> PROBLEM:
Return, from the lines below, each one that includes the word "code".

> SUPPLIED MATERIAL:
┌────────
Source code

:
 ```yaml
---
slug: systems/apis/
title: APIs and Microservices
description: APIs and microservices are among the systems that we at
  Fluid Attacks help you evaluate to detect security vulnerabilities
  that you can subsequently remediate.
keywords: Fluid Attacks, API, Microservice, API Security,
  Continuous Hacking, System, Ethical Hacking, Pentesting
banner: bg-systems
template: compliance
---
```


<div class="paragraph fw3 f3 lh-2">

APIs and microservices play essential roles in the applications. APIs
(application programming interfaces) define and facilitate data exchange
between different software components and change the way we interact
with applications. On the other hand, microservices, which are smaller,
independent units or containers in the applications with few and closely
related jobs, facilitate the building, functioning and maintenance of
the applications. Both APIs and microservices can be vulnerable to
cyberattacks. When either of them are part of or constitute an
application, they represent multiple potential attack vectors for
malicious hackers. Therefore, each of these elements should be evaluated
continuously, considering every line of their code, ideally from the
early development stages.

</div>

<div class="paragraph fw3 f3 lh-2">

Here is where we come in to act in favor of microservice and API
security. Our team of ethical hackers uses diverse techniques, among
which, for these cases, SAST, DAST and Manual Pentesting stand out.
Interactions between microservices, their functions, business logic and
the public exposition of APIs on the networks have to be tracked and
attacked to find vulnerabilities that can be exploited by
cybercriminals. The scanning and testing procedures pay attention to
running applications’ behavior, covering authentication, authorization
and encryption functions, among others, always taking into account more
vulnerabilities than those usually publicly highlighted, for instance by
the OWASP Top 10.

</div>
└────────
> ANSWER SECTION:
Source code
continuously, considering every line of their code, ideally from the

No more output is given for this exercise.